__Data extracts__.
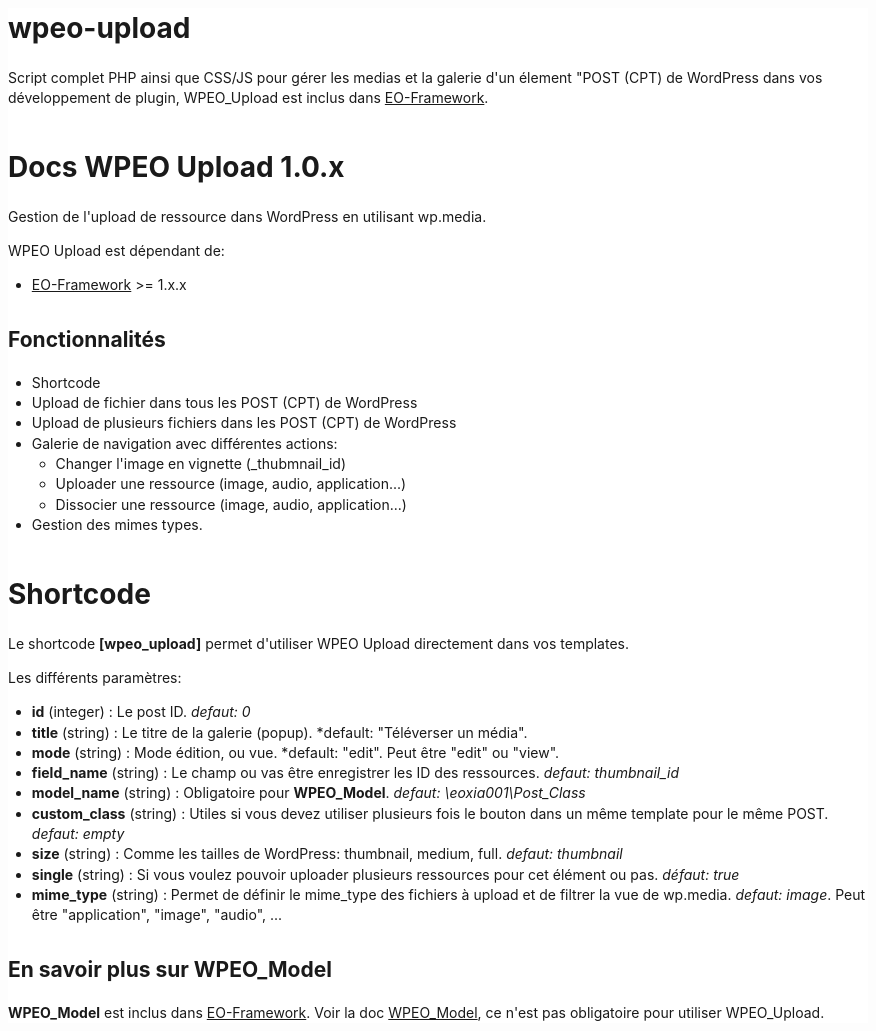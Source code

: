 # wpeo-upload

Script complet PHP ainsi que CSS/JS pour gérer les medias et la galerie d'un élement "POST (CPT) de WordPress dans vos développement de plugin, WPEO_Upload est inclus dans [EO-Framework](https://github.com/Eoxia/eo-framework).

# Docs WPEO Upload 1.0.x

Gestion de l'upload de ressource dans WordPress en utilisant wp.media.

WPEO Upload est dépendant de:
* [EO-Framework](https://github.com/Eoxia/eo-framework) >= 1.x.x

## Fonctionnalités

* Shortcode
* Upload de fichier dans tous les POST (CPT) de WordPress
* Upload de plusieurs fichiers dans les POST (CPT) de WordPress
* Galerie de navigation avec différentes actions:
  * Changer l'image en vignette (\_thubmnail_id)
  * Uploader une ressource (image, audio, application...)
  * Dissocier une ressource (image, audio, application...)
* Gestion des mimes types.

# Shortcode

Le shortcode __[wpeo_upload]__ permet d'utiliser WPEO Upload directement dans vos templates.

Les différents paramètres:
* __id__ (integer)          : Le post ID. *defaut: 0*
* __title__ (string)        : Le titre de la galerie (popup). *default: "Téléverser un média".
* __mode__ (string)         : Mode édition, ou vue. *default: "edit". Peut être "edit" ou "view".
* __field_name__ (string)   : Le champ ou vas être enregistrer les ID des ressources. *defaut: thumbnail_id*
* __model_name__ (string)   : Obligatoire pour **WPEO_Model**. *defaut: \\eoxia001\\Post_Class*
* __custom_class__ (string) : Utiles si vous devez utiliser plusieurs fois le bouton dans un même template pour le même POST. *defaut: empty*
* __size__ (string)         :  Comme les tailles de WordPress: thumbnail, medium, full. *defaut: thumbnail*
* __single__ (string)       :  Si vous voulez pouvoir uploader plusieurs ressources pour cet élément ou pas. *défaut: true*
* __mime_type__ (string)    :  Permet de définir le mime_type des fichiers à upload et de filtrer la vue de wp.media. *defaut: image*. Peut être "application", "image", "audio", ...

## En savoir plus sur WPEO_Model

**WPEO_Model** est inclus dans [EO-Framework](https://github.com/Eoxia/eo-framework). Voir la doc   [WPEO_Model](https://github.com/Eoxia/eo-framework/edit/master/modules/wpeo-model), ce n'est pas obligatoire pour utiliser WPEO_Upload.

--

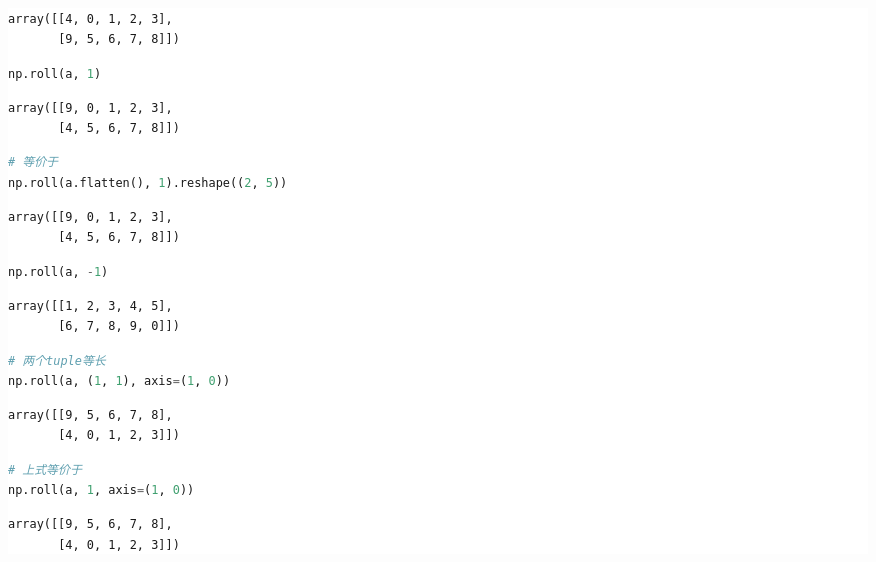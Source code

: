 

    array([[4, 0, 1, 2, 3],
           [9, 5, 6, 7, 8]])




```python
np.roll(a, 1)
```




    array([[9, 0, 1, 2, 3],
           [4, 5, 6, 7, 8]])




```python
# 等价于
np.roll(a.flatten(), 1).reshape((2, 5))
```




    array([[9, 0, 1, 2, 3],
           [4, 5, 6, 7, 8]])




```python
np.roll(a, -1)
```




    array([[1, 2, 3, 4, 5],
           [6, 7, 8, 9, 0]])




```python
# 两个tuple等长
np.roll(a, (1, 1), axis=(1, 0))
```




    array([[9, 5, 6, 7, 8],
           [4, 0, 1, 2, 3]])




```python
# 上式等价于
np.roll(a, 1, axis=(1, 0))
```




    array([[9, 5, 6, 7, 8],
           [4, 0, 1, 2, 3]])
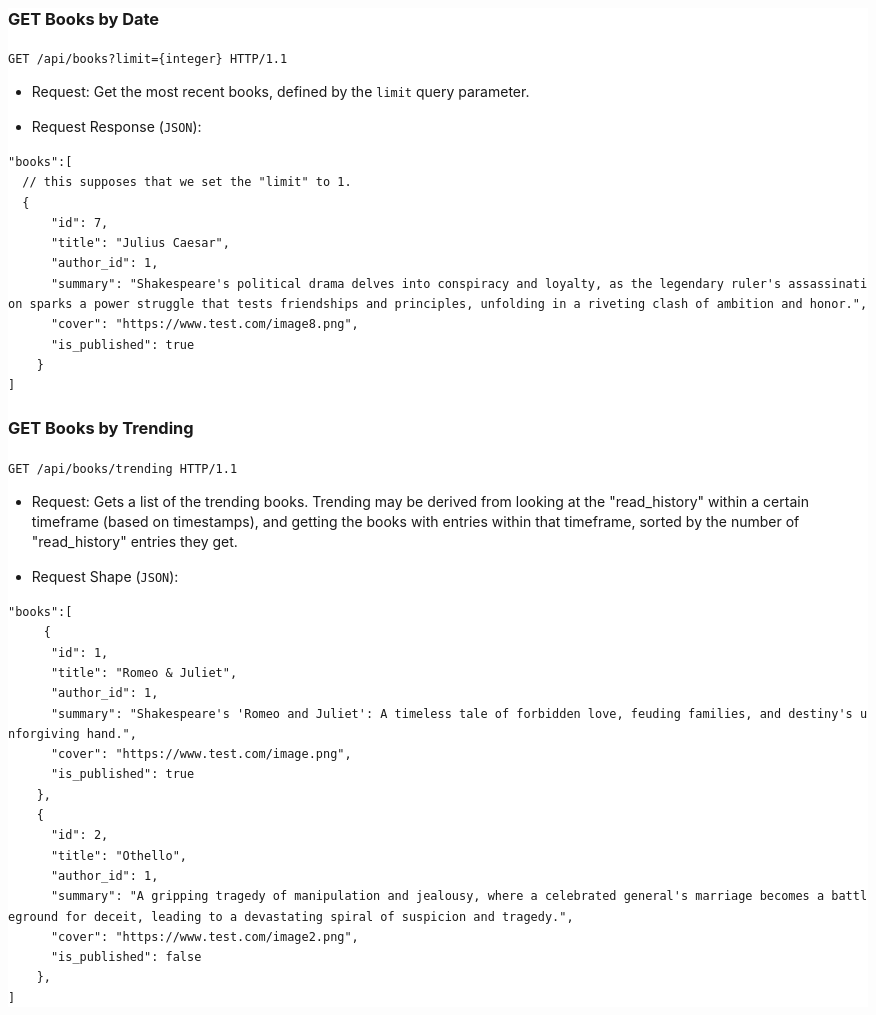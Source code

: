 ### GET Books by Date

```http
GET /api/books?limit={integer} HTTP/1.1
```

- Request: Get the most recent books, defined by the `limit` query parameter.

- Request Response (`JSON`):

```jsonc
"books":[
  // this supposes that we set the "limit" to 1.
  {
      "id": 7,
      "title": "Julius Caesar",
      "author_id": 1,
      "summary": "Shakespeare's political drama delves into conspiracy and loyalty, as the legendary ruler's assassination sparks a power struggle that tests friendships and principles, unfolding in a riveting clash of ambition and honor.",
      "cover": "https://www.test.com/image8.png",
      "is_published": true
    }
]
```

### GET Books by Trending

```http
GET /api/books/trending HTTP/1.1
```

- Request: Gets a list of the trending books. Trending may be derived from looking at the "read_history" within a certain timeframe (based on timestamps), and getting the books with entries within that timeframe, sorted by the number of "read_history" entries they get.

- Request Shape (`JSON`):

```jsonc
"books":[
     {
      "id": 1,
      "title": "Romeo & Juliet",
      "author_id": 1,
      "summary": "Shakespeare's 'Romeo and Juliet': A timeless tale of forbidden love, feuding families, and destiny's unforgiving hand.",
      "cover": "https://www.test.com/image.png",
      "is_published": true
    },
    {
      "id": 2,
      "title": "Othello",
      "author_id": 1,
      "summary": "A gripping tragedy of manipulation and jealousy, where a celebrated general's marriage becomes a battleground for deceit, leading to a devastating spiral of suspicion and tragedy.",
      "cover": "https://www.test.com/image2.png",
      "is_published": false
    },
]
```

==

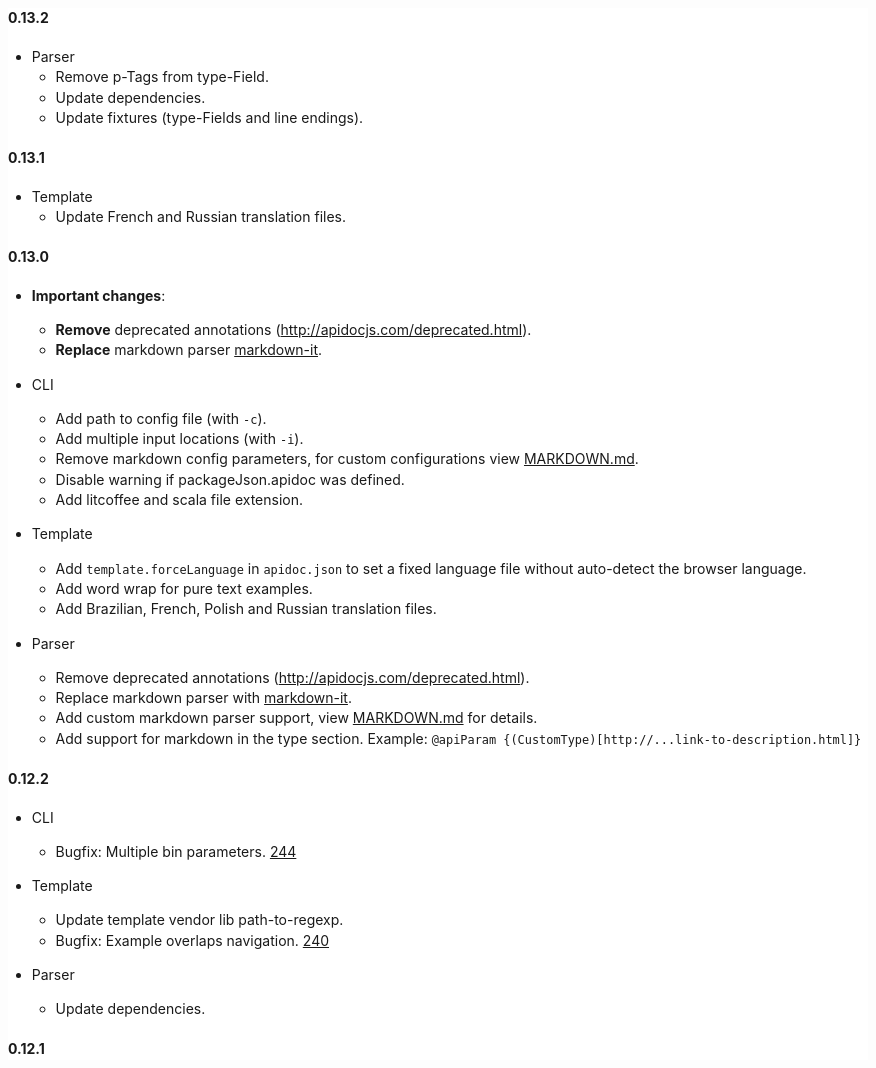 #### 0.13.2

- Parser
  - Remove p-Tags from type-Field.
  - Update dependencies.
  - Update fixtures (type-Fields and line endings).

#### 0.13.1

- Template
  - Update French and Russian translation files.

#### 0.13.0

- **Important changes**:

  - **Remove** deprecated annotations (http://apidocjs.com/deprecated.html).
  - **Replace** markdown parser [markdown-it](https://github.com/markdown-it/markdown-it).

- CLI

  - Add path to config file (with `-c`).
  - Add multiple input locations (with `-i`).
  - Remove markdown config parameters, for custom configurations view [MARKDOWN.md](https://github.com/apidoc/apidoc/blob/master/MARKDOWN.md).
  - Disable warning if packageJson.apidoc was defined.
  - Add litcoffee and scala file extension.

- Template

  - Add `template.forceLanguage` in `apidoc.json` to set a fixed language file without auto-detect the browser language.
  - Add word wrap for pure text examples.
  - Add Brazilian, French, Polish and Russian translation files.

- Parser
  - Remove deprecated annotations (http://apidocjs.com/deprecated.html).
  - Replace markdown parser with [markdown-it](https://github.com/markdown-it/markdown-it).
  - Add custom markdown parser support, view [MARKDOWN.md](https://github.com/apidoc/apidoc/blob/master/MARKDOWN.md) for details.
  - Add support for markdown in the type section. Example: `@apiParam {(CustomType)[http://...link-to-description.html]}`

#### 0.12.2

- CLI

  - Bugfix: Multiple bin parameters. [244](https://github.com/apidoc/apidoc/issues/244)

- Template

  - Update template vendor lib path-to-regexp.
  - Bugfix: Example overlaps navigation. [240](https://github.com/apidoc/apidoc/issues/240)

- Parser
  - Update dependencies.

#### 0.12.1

__Your objective__.
Once you have read through the entries above, state how many lines hold the word "Gestion", giving nothing but the number.

__Answer to this exercise__.
2